Searching For Better Research Habits
[September 29, 2010, from Inside Higher Ed via Library Link of the Day]
Should colleges teach students how to be better Googlers?
Educators who see the popular search engine as antithetical to good research might cringe at the thought of endorsing it to students. But they might not cringe nearly as hard as did attendees of the 2010 Ithaka Sustainable Scholarship Conference when Andrew Asher showed them what happens when students do not learn how to use Google properly. “Students do not have adequate information literacy skills when they come to college, and this goes for even high-achieving students,” said Asher, the lead research anthropologist at the Enthographic Research in Illinois Academic Libraries (ERIAL) Project, which recently studied the search habits of more than 600 Illinois students spanning a range of institutions and demographic groups.
Asher moved swiftly through a few slides featuring excerpts from interviews with students, each eliciting both chuckles and gasps from the audience of librarians and technologists. “I’m just trusting Google to know what are the good resources,” responded one sophomore biology student.
“Of all the students that I interviewed, not a single one of them could give an adequate conceptual definition of how Google returns results,” said Asher. Not even those “who should know better,” like computer science students. The word “magic” came up a lot, he noted.
Asher pulled quotes from other students evidencing how the expectations and ignorances bred by habitual, unthinking use of Google had affected how students use other search engines, such as those built into the scholarly archive JSTOR. The students in the ERIAL sample seemed oblivious to the logic of search or how to generate or parse search results with much patience or intelligence. “I just throw up whatever I want into the search box and hope it comes up,” a junior nursing major told the researchers. “…It’s just like Google, so I use it like Google.”

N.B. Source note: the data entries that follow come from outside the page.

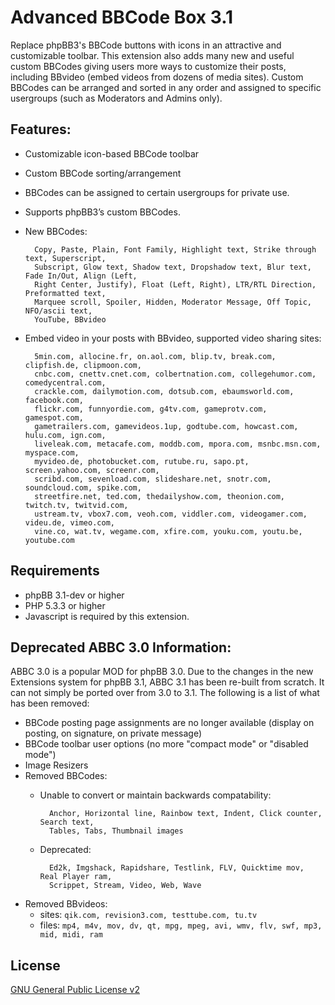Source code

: # Advanced BBCode Box 3.1

Replace phpBB3's BBCode buttons with icons in an attractive and customizable toolbar. This extension also adds many new and useful custom BBCodes giving users more ways to customize their posts, including BBvideo (embed videos from dozens of media sites). Custom BBCodes can be arranged and sorted in any order and assigned to specific usergroups (such as Moderators and Admins only).

## Features:
* Customizable icon-based BBCode toolbar
* Custom BBCode sorting/arrangement
* BBCodes can be assigned to certain usergroups for private use.
* Supports phpBB3’s custom BBCodes.
* New BBCodes:

		Copy, Paste, Plain, Font Family, Highlight text, Strike through text, Superscript,
		Subscript, Glow text, Shadow text, Dropshadow text, Blur text, Fade In/Out, Align (Left,
		Right Center, Justify), Float (Left, Right), LTR/RTL Direction, Preformatted text,
		Marquee scroll, Spoiler, Hidden, Moderator Message, Off Topic, NFO/ascii text,
		YouTube, BBvideo

* Embed video in your posts with BBvideo, supported video sharing sites:

		5min.com, allocine.fr, on.aol.com, blip.tv, break.com, clipfish.de, clipmoon.com,
		cnbc.com, cnettv.cnet.com, colbertnation.com, collegehumor.com, comedycentral.com,
		crackle.com, dailymotion.com, dotsub.com, ebaumsworld.com, facebook.com,
		flickr.com, funnyordie.com, g4tv.com, gameprotv.com, gamespot.com,
		gametrailers.com, gamevideos.1up, godtube.com, howcast.com, hulu.com, ign.com,
		liveleak.com, metacafe.com, moddb.com, mpora.com, msnbc.msn.com, myspace.com,
		myvideo.de, photobucket.com, rutube.ru, sapo.pt, screen.yahoo.com, screenr.com,
		scribd.com, sevenload.com, slideshare.net, snotr.com, soundcloud.com, spike.com,
		streetfire.net, ted.com, thedailyshow.com, theonion.com, twitch.tv, twitvid.com,
		ustream.tv, vbox7.com, veoh.com, viddler.com, videogamer.com, videu.de, vimeo.com,
		vine.co, wat.tv, wegame.com, xfire.com, youku.com, youtu.be, youtube.com

## Requirements
* phpBB 3.1-dev or higher
* PHP 5.3.3 or higher
* Javascript is required by this extension.

## Deprecated ABBC 3.0 Information:
ABBC 3.0 is a popular MOD for phpBB 3.0. Due to the changes in the new Extensions system for phpBB 3.1, ABBC 3.1 has been re-built from scratch. It can not simply be ported over from 3.0 to 3.1. The following is a list of what has been removed:

* BBCode posting page assignments are no longer available (display on posting, on signature, on private message)
* BBCode toolbar user options (no more "compact mode" or "disabled mode")
* Image Resizers
* Removed BBCodes:
	- Unable to convert or maintain backwards compatability:

			Anchor, Horizontal line, Rainbow text, Indent, Click counter, Search text,
			Tables, Tabs, Thumbnail images

	- Deprecated:

			Ed2k, Imgshack, Rapidshare, Testlink, FLV, Quicktime mov, Real Player ram,
			Scrippet, Stream, Video, Web, Wave

* Removed BBvideos:
	- sites: `qik.com, revision3.com, testtube.com, tu.tv`
	- files: `mp4, m4v, mov, dv, qt, mpg, mpeg, avi, wmv, flv, swf, mp3, mid, midi, ram`

## License
[GNU General Public License v2](http://opensource.org/licenses/GPL-2.0)
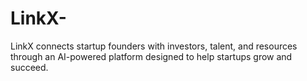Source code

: # LinkX-
LinkX connects startup founders with investors, talent, and resources through an AI-powered platform designed to help startups grow and succeed.
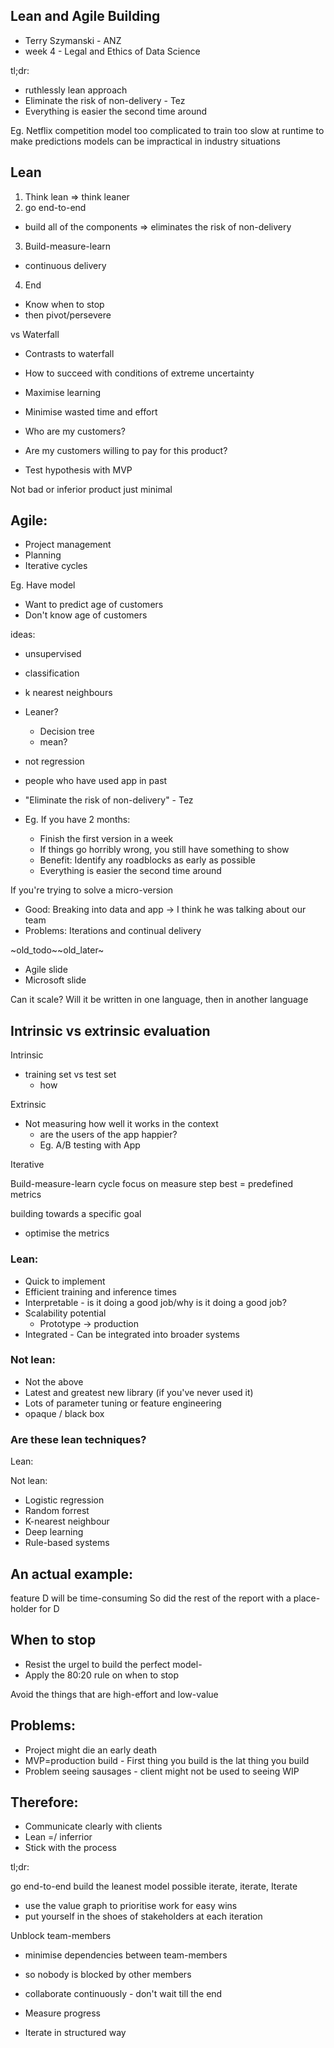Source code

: ## Lean and Agile Building
- Terry Szymanski - ANZ
- week 4 - Legal and Ethics of Data Science


tl;dr:
- ruthlessly lean approach
- Eliminate the risk of non-delivery - Tez
- Everything is easier the second time around

Eg.
Netflix competition
model
too complicated to train
too slow at runtime to make predictions
models can be impractical in industry situations

## Lean 

1. Think lean => think leaner
2. go end-to-end
- build all of the components
  => eliminates the risk of non-delivery
3. Build-measure-learn
- continuous delivery
4. End 
- Know when to stop
- then pivot/persevere

vs Waterfall
- Contrasts to waterfall

- How to succeed with conditions of extreme uncertainty
- Maximise learning
- Minimise wasted time and effort

- Who are my customers?
- Are my customers willing to pay for this product?
- Test hypothesis with MVP

Not bad or inferior product
just minimal

## Agile:
- Project management
- Planning
- Iterative cycles


Eg.
Have model
- Want to predict age of customers
- Don't know age of customers

ideas:
- unsupervised
- classification
- k nearest neighbours
- Leaner?
  - Decision tree
  - mean?
- not regression
- people who have used app in past


- "Eliminate the risk of non-delivery" - Tez
- Eg. If you have 2 months:
  - Finish the first version in a week
  - If things go horribly wrong, you still have something to show
  - Benefit: Identify any roadblocks as early as possible
  - Everything is easier the second time around

If you're trying to solve a micro-version

- Good: Breaking into data and app -> I think he was talking about our team
- Problems: Iterations and continual delivery

~old_todo~~old_later~

- Agile slide
- Microsoft slide


Can it scale?
Will it be written in one language, then in another language


## Intrinsic vs extrinsic evaluation

Intrinsic
- training set vs test set
  - how 

Extrinsic
- Not measuring how well it works in the context
  - are the users of the app happier?
  - Eg. A/B testing with App


Iterative

Build-measure-learn cycle
focus on measure step
best = predefined metrics

building towards a specific goal
- optimise the metrics


### Lean:
- Quick to implement
- Efficient training and inference times
- Interpretable - is it doing a good job/why is it doing a good job?
- Scalability potential
  - Prototype -> production
- Integrated - Can be integrated into broader systems



### Not lean:
- Not the above
- Latest and greatest new library (if you've never used it)
- Lots of parameter tuning or feature engineering
- opaque / black box


### Are these lean techniques?

Lean:


Not lean:

- Logistic regression
- Random forrest
- K-nearest neighbour
- Deep learning
- Rule-based systems


## An actual example:

feature D will be time-consuming
So did the rest of the report with a place-holder for D

## When to stop

- Resist the urgel to build the perfect model- 
- Apply the 80:20 rule on when to stop

Avoid the things that are high-effort and low-value


## Problems:

- Project might die an early death
- MVP=production build - First thing you build is the lat thing you build
- Problem seeing sausages - client might not be used to seeing WIP

## Therefore:

- Communicate clearly with clients
- Lean =/ inferrior
- Stick with the process

tl;dr:

go end-to-end
  build the leanest model possible
iterate, iterate, Iterate
  - use the value graph to prioritise work for easy wins
  - put yourself in the shoes of stakeholders at each iteration

Unblock team-members
- minimise dependencies between team-members
- so nobody is blocked by other members
- collaborate continuously - don't wait till the end

- Measure progress
- Iterate in structured way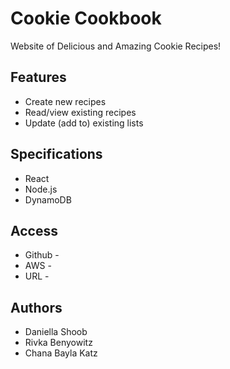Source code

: # Cookie Cookbook
Website of Delicious and Amazing Cookie Recipes!

## Features
* Create new recipes 
* Read/view existing recipes
* Update (add to) existing lists

## Specifications 
* React
* Node.js
* DynamoDB

## Access 
* Github -
* AWS -
* URL -

## Authors
* Daniella Shoob
* Rivka Benyowitz
* Chana Bayla Katz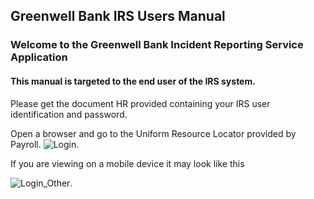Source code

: ## Greenwell Bank IRS Users Manual

### Welcome to the Greenwell Bank Incident Reporting Service Application
#### This manual is targeted to the end user of the IRS system.

Please get the document HR provided containing your IRS user identification and password.

Open a browser and go to the Uniform Resource Locator provided by Payroll.
 ![Login](https://raw.githubusercontent.com/mkSol/CTEC227-Project/master/manual_images/login_desk.png).


 If you are viewing on a mobile device it may look like this

 ![Login_Other](https://raw.githubusercontent.com/mkSol/CTEC227-Project/master/manual_images/login_device.png).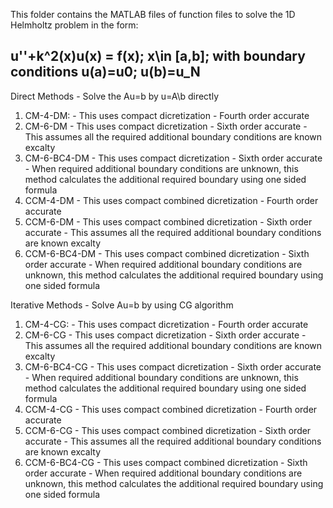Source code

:This folder contains the MATLAB files of function files to solve the 1D Helmholtz problem in the form:
## u''+k^2(x)u(x) = f(x); x\in [a,b]; with boundary conditions u(a)=u0; u(b)=u_N
Direct Methods - Solve the Au=b by u=A\b directly
1. CM-4-DM: - This uses compact dicretization - Fourth order accurate
2. CM-6-DM - This uses compact dicretization - Sixth order accurate - This assumes all the required additional boundary conditions are known excalty
3. CM-6-BC4-DM - This uses compact dicretization - Sixth order accurate - When required additional boundary conditions are unknown, this method calculates the additional required boundary using one sided formula
4. CCM-4-DM - This uses compact combined dicretization - Fourth order accurate
5. CCM-6-DM - This uses compact combined dicretization - Sixth order accurate - This assumes all the required additional boundary conditions are known excalty
6. CCM-6-BC4-DM - This uses compact combined dicretization - Sixth order accurate - When required additional boundary conditions are unknown, this method calculates the additional required boundary using one sided formula

Iterative Methods - Solve Au=b by using CG algorithm
1. CM-4-CG: - This uses compact dicretization - Fourth order accurate
2. CM-6-CG - This uses compact dicretization - Sixth order accurate - This assumes all the required additional boundary conditions are known excalty
3. CM-6-BC4-CG - This uses compact dicretization - Sixth order accurate - When required additional boundary conditions are unknown, this method calculates the additional required boundary using one sided formula
4. CCM-4-CG - This uses compact combined dicretization - Fourth order accurate
5. CCM-6-CG - This uses compact combined dicretization - Sixth order accurate - This assumes all the required additional boundary conditions are known excalty
6. CCM-6-BC4-CG - This uses compact combined dicretization - Sixth order accurate - When required additional boundary conditions are unknown, this method calculates the additional required boundary using one sided formula

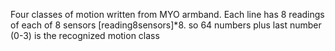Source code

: Four classes of motion written from MYO armband.
Each line has 8 readings of each of 8 sensors [reading8sensors]*8. so 64 numbers plus last number (0-3) is the recognized motion class
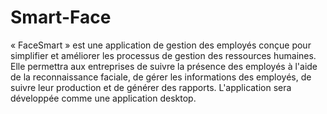 # Smart-Face
« FaceSmart » est une application de gestion des employés conçue pour simplifier et améliorer
les processus de gestion des ressources humaines. Elle permettra aux entreprises de suivre la
présence des employés à l'aide de la reconnaissance faciale, de gérer les informations des
employés, de suivre leur production et de générer des rapports. L'application sera développée
comme une application desktop.

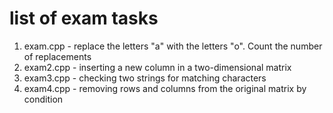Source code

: # list of exam tasks
1. exam.cpp - replace the letters "a" with the letters "o". Count the number of replacements
2. exam2.cpp - inserting a new column in a two-dimensional matrix
3. exam3.cpp - сhecking two strings for matching characters
4. exam4.cpp - removing rows and columns from the original matrix by condition

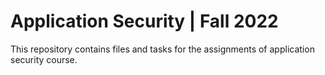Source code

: # Application Security | Fall 2022

This repository contains files and tasks for the assignments of application security course.
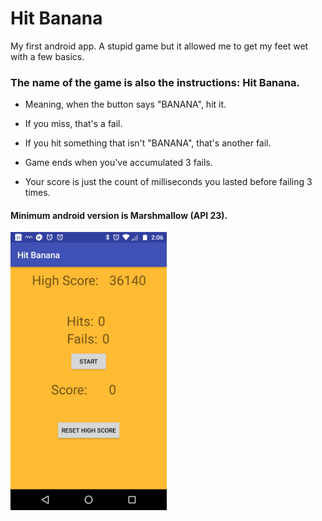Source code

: # Hit Banana
My first android app.  A stupid game but it allowed me to get my feet wet with a few basics.

### The name of the game is also the instructions: Hit Banana.
+ Meaning, when the button says "BANANA", hit it.

+ If you miss, that's a fail.

+ If you hit something that isn't "BANANA", that's another fail.

+ Game ends when you've accumulated 3 fails.

+ Your score is just the count of milliseconds you lasted before failing 3 times.

#### Minimum android version is Marshmallow (API 23).

<img src="https://github.com/kungfugeek/hit_banana/blob/master/screenshots/Screenshot_20180122-140608.png" width="250" />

This Google effect does not bode well for students who manage to make it as far as a scholarly database, said Asher. “Student overuse of simple search leads to problems of having too much information or not enough information … both stemming from a lack of sufficient conceptual understanding of how information is organized,” he said. Those libraries that have tried to teach good search principles have failed, he continued, because they have spent “too much time trying to teach tools and not enough time trying to teach concepts.” It would be more useful for librarians to focus training sessions on how to "critically think through how to construct a strategy for finding information about a topic that is unknown to you," Asher said in a follow-up e-mail to Inside Higher Ed.
[click on the link for the rest of the story....]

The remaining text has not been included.